- [DATA FOR ANALYSIS]
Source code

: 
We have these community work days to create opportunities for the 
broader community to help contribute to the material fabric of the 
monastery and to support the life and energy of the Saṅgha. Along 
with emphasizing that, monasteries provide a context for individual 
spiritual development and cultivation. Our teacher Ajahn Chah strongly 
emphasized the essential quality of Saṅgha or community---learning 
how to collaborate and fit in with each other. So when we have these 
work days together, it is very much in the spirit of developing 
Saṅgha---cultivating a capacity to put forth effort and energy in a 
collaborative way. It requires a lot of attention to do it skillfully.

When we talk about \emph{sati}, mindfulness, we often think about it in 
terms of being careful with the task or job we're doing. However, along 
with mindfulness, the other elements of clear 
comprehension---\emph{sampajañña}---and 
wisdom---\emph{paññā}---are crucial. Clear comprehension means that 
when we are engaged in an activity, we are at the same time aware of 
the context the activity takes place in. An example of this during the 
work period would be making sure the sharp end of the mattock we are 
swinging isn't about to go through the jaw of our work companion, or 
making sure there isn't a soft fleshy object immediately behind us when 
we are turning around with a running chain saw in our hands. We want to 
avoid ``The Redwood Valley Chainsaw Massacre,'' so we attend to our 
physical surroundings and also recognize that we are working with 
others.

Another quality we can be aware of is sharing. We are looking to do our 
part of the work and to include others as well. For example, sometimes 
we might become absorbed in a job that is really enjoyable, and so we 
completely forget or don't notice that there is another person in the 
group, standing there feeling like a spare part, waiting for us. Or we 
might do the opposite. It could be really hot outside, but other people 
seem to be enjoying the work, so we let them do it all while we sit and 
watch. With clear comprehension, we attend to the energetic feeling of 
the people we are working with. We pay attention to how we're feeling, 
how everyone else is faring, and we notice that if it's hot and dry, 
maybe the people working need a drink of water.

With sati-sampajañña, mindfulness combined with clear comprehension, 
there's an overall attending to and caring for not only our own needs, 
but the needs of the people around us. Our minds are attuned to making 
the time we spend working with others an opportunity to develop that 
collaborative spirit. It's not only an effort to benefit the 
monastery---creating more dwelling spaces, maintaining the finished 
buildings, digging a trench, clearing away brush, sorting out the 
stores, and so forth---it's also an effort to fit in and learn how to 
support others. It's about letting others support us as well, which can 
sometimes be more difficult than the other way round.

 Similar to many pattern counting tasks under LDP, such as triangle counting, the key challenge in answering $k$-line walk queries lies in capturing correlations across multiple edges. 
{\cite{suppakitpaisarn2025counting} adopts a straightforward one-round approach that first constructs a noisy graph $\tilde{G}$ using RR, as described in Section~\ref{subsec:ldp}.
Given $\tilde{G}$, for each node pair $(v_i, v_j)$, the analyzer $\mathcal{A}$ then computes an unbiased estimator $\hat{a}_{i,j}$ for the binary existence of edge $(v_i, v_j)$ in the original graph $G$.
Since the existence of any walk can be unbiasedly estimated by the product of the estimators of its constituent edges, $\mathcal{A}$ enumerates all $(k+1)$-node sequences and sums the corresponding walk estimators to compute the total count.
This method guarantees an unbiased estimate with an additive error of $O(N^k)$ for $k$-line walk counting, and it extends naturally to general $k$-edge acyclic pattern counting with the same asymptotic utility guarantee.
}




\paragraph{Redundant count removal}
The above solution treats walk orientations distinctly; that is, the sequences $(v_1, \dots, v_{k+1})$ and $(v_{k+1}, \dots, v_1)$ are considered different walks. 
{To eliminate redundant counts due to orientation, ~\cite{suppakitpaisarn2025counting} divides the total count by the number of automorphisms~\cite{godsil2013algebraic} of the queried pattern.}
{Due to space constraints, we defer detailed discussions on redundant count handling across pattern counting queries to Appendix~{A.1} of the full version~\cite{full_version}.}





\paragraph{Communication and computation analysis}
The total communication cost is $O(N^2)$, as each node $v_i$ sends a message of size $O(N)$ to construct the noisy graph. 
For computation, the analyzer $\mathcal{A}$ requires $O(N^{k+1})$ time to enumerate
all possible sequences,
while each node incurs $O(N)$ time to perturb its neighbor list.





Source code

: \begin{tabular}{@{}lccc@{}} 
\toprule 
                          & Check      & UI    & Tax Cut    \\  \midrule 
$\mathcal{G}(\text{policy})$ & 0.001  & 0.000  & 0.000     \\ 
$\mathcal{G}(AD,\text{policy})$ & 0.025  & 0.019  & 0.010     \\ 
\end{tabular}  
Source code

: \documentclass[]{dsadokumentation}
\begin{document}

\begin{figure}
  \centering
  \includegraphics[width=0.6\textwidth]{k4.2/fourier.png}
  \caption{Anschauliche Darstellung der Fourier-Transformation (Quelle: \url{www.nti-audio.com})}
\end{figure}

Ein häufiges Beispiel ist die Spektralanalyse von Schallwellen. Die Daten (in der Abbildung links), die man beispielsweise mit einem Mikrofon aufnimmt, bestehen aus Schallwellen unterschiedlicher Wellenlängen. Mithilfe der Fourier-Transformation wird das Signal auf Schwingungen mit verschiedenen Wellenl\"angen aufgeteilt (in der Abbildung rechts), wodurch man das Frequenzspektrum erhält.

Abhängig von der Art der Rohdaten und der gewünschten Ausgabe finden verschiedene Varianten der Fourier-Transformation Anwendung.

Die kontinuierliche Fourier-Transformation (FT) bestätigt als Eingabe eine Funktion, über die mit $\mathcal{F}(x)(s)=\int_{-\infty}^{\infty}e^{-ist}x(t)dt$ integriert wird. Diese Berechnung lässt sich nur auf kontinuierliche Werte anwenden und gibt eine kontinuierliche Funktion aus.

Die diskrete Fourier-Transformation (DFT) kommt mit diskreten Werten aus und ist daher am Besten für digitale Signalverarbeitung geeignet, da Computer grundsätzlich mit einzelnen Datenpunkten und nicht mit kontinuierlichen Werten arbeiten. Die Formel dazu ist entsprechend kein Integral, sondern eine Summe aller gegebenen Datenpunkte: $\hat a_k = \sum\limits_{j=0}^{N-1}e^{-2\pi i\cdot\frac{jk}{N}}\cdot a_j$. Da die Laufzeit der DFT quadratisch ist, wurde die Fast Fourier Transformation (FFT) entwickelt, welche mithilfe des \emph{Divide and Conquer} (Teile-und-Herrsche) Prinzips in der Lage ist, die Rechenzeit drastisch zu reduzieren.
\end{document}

- [REQUIREMENT] From the first line to the last, copy the data exactly.

- [ANSWER SPACE]
Source code

: 
We have these community work days to create opportunities for the 
broader community to help contribute to the material fabric of the 
monastery and to support the life and energy of the Saṅgha. Along 
with emphasizing that, monasteries provide a context for individual 
spiritual development and cultivation. Our teacher Ajahn Chah strongly 
emphasized the essential quality of Saṅgha or community---learning 
how to collaborate and fit in with each other. So when we have these 
work days together, it is very much in the spirit of developing 
Saṅgha---cultivating a capacity to put forth effort and energy in a 
collaborative way. It requires a lot of attention to do it skillfully.

When we talk about \emph{sati}, mindfulness, we often think about it in 
terms of being careful with the task or job we're doing. However, along 
with mindfulness, the other elements of clear 
comprehension---\emph{sampajañña}---and 
wisdom---\emph{paññā}---are crucial. Clear comprehension means that 
when we are engaged in an activity, we are at the same time aware of 
the context the activity takes place in. An example of this during the 
work period would be making sure the sharp end of the mattock we are 
swinging isn't about to go through the jaw of our work companion, or 
making sure there isn't a soft fleshy object immediately behind us when 
we are turning around with a running chain saw in our hands. We want to 
avoid ``The Redwood Valley Chainsaw Massacre,'' so we attend to our 
physical surroundings and also recognize that we are working with 
others.

Another quality we can be aware of is sharing. We are looking to do our 
part of the work and to include others as well. For example, sometimes 
we might become absorbed in a job that is really enjoyable, and so we 
completely forget or don't notice that there is another person in the 
group, standing there feeling like a spare part, waiting for us. Or we 
might do the opposite. It could be really hot outside, but other people 
seem to be enjoying the work, so we let them do it all while we sit and 
watch. With clear comprehension, we attend to the energetic feeling of 
the people we are working with. We pay attention to how we're feeling, 
how everyone else is faring, and we notice that if it's hot and dry, 
maybe the people working need a drink of water.

With sati-sampajañña, mindfulness combined with clear comprehension, 
there's an overall attending to and caring for not only our own needs, 
but the needs of the people around us. Our minds are attuned to making 
the time we spend working with others an opportunity to develop that 
collaborative spirit. It's not only an effort to benefit the 
monastery---creating more dwelling spaces, maintaining the finished 
buildings, digging a trench, clearing away brush, sorting out the 
stores, and so forth---it's also an effort to fit in and learn how to 
support others. It's about letting others support us as well, which can 
sometimes be more difficult than the other way round.

 Similar to many pattern counting tasks under LDP, such as triangle counting, the key challenge in answering $k$-line walk queries lies in capturing correlations across multiple edges. 
{\cite{suppakitpaisarn2025counting} adopts a straightforward one-round approach that first constructs a noisy graph $\tilde{G}$ using RR, as described in Section~\ref{subsec:ldp}.
Given $\tilde{G}$, for each node pair $(v_i, v_j)$, the analyzer $\mathcal{A}$ then computes an unbiased estimator $\hat{a}_{i,j}$ for the binary existence of edge $(v_i, v_j)$ in the original graph $G$.
Since the existence of any walk can be unbiasedly estimated by the product of the estimators of its constituent edges, $\mathcal{A}$ enumerates all $(k+1)$-node sequences and sums the corresponding walk estimators to compute the total count.
This method guarantees an unbiased estimate with an additive error of $O(N^k)$ for $k$-line walk counting, and it extends naturally to general $k$-edge acyclic pattern counting with the same asymptotic utility guarantee.
}




\paragraph{Redundant count removal}
The above solution treats walk orientations distinctly; that is, the sequences $(v_1, \dots, v_{k+1})$ and $(v_{k+1}, \dots, v_1)$ are considered different walks. 
{To eliminate redundant counts due to orientation, ~\cite{suppakitpaisarn2025counting} divides the total count by the number of automorphisms~\cite{godsil2013algebraic} of the queried pattern.}
{Due to space constraints, we defer detailed discussions on redundant count handling across pattern counting queries to Appendix~{A.1} of the full version~\cite{full_version}.}





\paragraph{Communication and computation analysis}
The total communication cost is $O(N^2)$, as each node $v_i$ sends a message of size $O(N)$ to construct the noisy graph. 
For computation, the analyzer $\mathcal{A}$ requires $O(N^{k+1})$ time to enumerate
all possible sequences,
while each node incurs $O(N)$ time to perturb its neighbor list.





Source code

: \begin{tabular}{@{}lccc@{}} 
\toprule 
                          & Check      & UI    & Tax Cut    \\  \midrule 
$\mathcal{G}(\text{policy})$ & 0.001  & 0.000  & 0.000     \\ 
$\mathcal{G}(AD,\text{policy})$ & 0.025  & 0.019  & 0.010     \\ 
\end{tabular}  
Source code

: \documentclass[]{dsadokumentation}
\begin{document}

\begin{figure}
  \centering
  \includegraphics[width=0.6\textwidth]{k4.2/fourier.png}
  \caption{Anschauliche Darstellung der Fourier-Transformation (Quelle: \url{www.nti-audio.com})}
\end{figure}

Ein häufiges Beispiel ist die Spektralanalyse von Schallwellen. Die Daten (in der Abbildung links), die man beispielsweise mit einem Mikrofon aufnimmt, bestehen aus Schallwellen unterschiedlicher Wellenlängen. Mithilfe der Fourier-Transformation wird das Signal auf Schwingungen mit verschiedenen Wellenl\"angen aufgeteilt (in der Abbildung rechts), wodurch man das Frequenzspektrum erhält.

Abhängig von der Art der Rohdaten und der gewünschten Ausgabe finden verschiedene Varianten der Fourier-Transformation Anwendung.

Die kontinuierliche Fourier-Transformation (FT) bestätigt als Eingabe eine Funktion, über die mit $\mathcal{F}(x)(s)=\int_{-\infty}^{\infty}e^{-ist}x(t)dt$ integriert wird. Diese Berechnung lässt sich nur auf kontinuierliche Werte anwenden und gibt eine kontinuierliche Funktion aus.

Die diskrete Fourier-Transformation (DFT) kommt mit diskreten Werten aus und ist daher am Besten für digitale Signalverarbeitung geeignet, da Computer grundsätzlich mit einzelnen Datenpunkten und nicht mit kontinuierlichen Werten arbeiten. Die Formel dazu ist entsprechend kein Integral, sondern eine Summe aller gegebenen Datenpunkte: $\hat a_k = \sum\limits_{j=0}^{N-1}e^{-2\pi i\cdot\frac{jk}{N}}\cdot a_j$. Da die Laufzeit der DFT quadratisch ist, wurde die Fast Fourier Transformation (FFT) entwickelt, welche mithilfe des \emph{Divide and Conquer} (Teile-und-Herrsche) Prinzips in der Lage ist, die Rechenzeit drastisch zu reduzieren.
\end{document}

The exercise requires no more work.